Così come l’affermazione “la donna come persona” fu il nucleo centrale del progetto contro la violenza sessuale, così “l’autodeterminazione” rappresenta oggi l’asse portante di un “progetto-donna” che vuole affermare la determinazione di condurre la lotta in un attacco e non in posizione di difesa. Maternità, sessualità e aborto sono tutti contenuti dentro questo progetto che non può certamente esaurirsi nella sola elaborazione di documenti o nella ricerca di una manifestazione ma che vede questi come momenti e tappe intermedie di una pratica di ricerca e analisi che altro non è se non la continua ricerca della nostra identità. Il bisogno di scendere in piazza c’è, e come! Il bisogno di tenere duro contro gli attacchi sferrati al diritto dà aborto c’è, e come! Ma c’è anche il bisogno delle donne di ritrovare un linguaggio comune, di riconoscersi, di capire quanto siamo cambiate in questi ultimi anni.

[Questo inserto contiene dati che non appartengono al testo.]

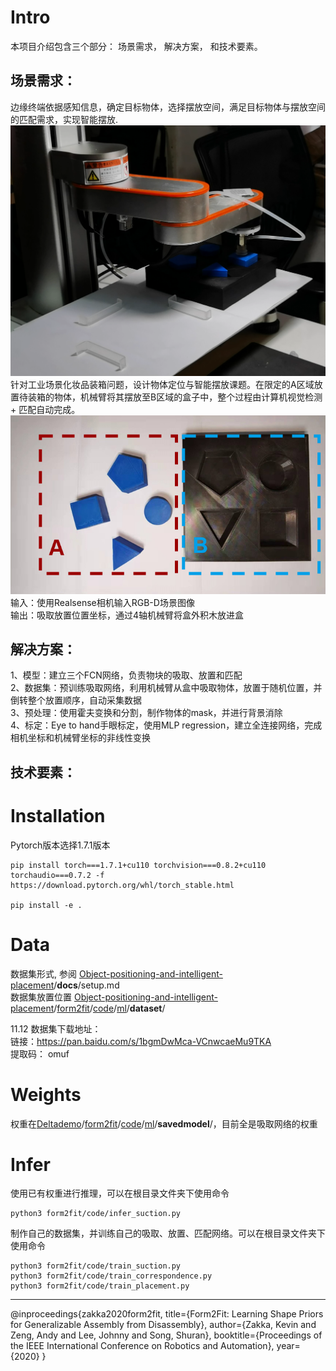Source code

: # Intro
本项目介绍包含三个部分： 场景需求， 解决方案， 和技术要素。
## 场景需求：  
边缘终端依据感知信息，确定目标物体，选择摆放空间，满足目标物体与摆放空间的匹配需求，实现智能摆放.  
    ![](/assets/firstplace1.png)
针对工业场景化妆品装箱问题，设计物体定位与智能摆放课题。在限定的A区域放置待装箱的物体，机械臂将其摆放至B区域的盒子中，整个过程由计算机视觉检测 + 匹配自动完成。  
    ![](/assets/A&B.png)
输入：使用Realsense相机输入RGB-D场景图像  
输出：吸取放置位置坐标，通过4轴机械臂将盒外积木放进盒  
## 解决方案：  
1、模型：建立三个FCN网络，负责物块的吸取、放置和匹配  
2、数据集：预训练吸取网络，利用机械臂从盒中吸取物体，放置于随机位置，并倒转整个放置顺序，自动采集数据  
3、预处理：使用霍夫变换和分割，制作物体的mask，并进行背景消除  
4、标定：Eye to hand手眼标定，使用MLP regression，建立全连接网络，完成相机坐标和机械臂坐标的非线性变换  
## 技术要素：  

# Installation
Pytorch版本选择1.7.1版本    

    pip install torch===1.7.1+cu110 torchvision===0.8.2+cu110 torchaudio===0.7.2 -f https://download.pytorch.org/whl/torch_stable.html    
    
    pip install -e .      
    
   
# Data
数据集形式, 参阅
[Object-positioning-and-intelligent-placement](https://github.com/Geiright/Deltademo)/**docs**/setup.md  
数据集放置位置
[Object-positioning-and-intelligent-placement](https://github.com/Geiright/Deltademo)/[form2fit](https://github.com/Geiright/Deltademo/tree/master/form2fit)/[code](https://github.com/Geiright/Deltademo/tree/master/form2fit/code)/[ml](https://github.com/Geiright/Deltademo/tree/master/form2fit/code/ml)/**dataset**/ 

11.12 数据集下载地址：  
链接：https://pan.baidu.com/s/1bgmDwMca-VCnwcaeMu9TKA  
提取码：    omuf  

# Weights
权重在[Deltademo](https://github.com/Geiright/Deltademo)/[form2fit](https://github.com/Geiright/Deltademo/tree/master/form2fit)/[code](https://github.com/Geiright/Deltademo/tree/master/form2fit/code)/[ml](https://github.com/Geiright/Deltademo/tree/master/form2fit/code/ml)/**savedmodel**/，目前全是吸取网络的权重    

# Infer
使用已有权重进行推理，可以在根目录文件夹下使用命令

    python3 form2fit/code/infer_suction.py

制作自己的数据集，并训练自己的吸取、放置、匹配网络。可以在根目录文件夹下使用命令

    python3 form2fit/code/train_suction.py
    python3 form2fit/code/train_correspondence.py
    python3 form2fit/code/train_placement.py

****
@inproceedings{zakka2020form2fit,
  title={Form2Fit: Learning Shape Priors for Generalizable Assembly from Disassembly},
  author={Zakka, Kevin and Zeng, Andy and Lee, Johnny and Song, Shuran},
  booktitle={Proceedings of the IEEE International Conference on Robotics and Automation},
  year={2020}
}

In questo momento in cui l’attacco al diritto di aborto è un attacco anche al movimento delle donne, i due bisogni, quello della ricerca e quello di trovare momenti organizzativi, devono trovare elementi di sintesi. C’è la necessità di dare un’immagine del movimento, c’è il bisogno di non disperdere energie, di non risparmiare intelligenze.
Il progetto è ambizioso e ha il grande merito di contenere quella spinta di progettualità che è stata la grande forza del protagonismo delle donne. E vale la pena di provare.